**What needs to be done:** The answer must consist of every line below that contains the word "shows".

Data excerpts
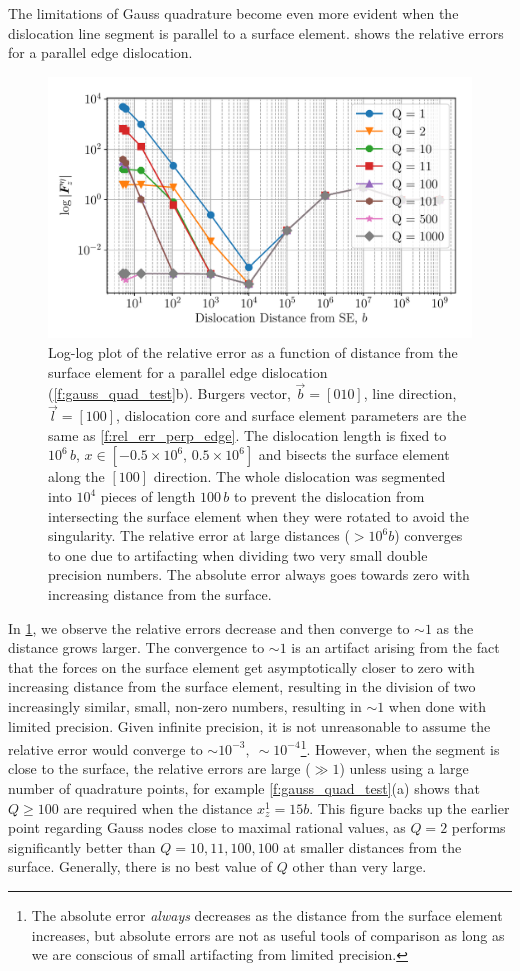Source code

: \documentclass[11pt]{iopart}
\begin{document}
The limitations of Gauss quadrature become even more evident when the dislocation line segment is parallel to a surface element.  shows the relative errors for a parallel edge dislocation.
\begin{figure}
    \centering
    \includegraphics[width=0.8\linewidth]{par_e_z.pdf}
    \caption{Log-log plot of the relative error as a function of distance from the surface element for a parallel edge dislocation (\cref{f:gauss_quad_test}b). Burgers vector, $\vec{b} = [0 1 0]$, line direction, $\vec{l} = [1 0 0]$, dislocation core and surface element parameters are the same as \cref{f:rel_err_perp_edge}. The dislocation length is fixed to $10^{6}\, b,\, x\in\left[-0.5\times10^{6},\, 0.5\times10^{6} \right]$ and bisects the surface element along the $[1 0 0]$ direction. The whole dislocation was segmented into $10^4$ pieces of length $100\, b$ to prevent the dislocation from intersecting the surface element when they were rotated to avoid the singularity. The relative error at large distances ($>10^6 b$) converges to one due to artifacting when dividing two very small double precision numbers. The absolute error always goes towards zero with increasing distance from the surface.}
    \label{f:rel_err_par_edge}
\end{figure}
In \cref{f:rel_err_par_edge}, we observe the relative errors decrease and then converge to $\sim 1$ as the distance grows larger. The convergence to $\sim 1$ is an artifact arising from the fact that the forces on the surface element get asymptotically closer to zero with increasing distance from the surface element, resulting in the division of two increasingly similar, small, non-zero numbers, resulting in $\sim 1$ when done with limited precision. Given infinite precision, it is not unreasonable to assume the relative error would converge to $\sim10^{-3},~ \sim10^{-4}$\footnote[1]{The absolute error \textit{always} decreases as the distance from the surface element increases, but absolute errors are not as useful tools of comparison as long as we are conscious of small artifacting from limited precision.}. However, when the segment is close to the surface, the relative errors are large ($\gg1$) unless using a large number of quadrature points, for example \cref{f:gauss_quad_test}(a) shows that $Q\geq100$ are required when the distance $x^1_z = 15b$. This figure backs up the earlier point regarding Gauss nodes close to maximal rational values, as $Q = 2$ performs significantly better than $Q = 10, 11, 100, 100$ at smaller distances from the surface. Generally, there is no best value of $Q$ other than very large.
\end{document}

**Result for this task:**
The limitations of Gauss quadrature become even more evident when the dislocation line segment is parallel to a surface element.  shows the relative errors for a parallel edge dislocation.
In \cref{f:rel_err_par_edge}, we observe the relative errors decrease and then converge to $\sim 1$ as the distance grows larger. The convergence to $\sim 1$ is an artifact arising from the fact that the forces on the surface element get asymptotically closer to zero with increasing distance from the surface element, resulting in the division of two increasingly similar, small, non-zero numbers, resulting in $\sim 1$ when done with limited precision. Given infinite precision, it is not unreasonable to assume the relative error would converge to $\sim10^{-3},~ \sim10^{-4}$\footnote[1]{The absolute error \textit{always} decreases as the distance from the surface element increases, but absolute errors are not as useful tools of comparison as long as we are conscious of small artifacting from limited precision.}. However, when the segment is close to the surface, the relative errors are large ($\gg1$) unless using a large number of quadrature points, for example \cref{f:gauss_quad_test}(a) shows that $Q\geq100$ are required when the distance $x^1_z = 15b$. This figure backs up the earlier point regarding Gauss nodes close to maximal rational values, as $Q = 2$ performs significantly better than $Q = 10, 11, 100, 100$ at smaller distances from the surface. Generally, there is no best value of $Q$ other than very large.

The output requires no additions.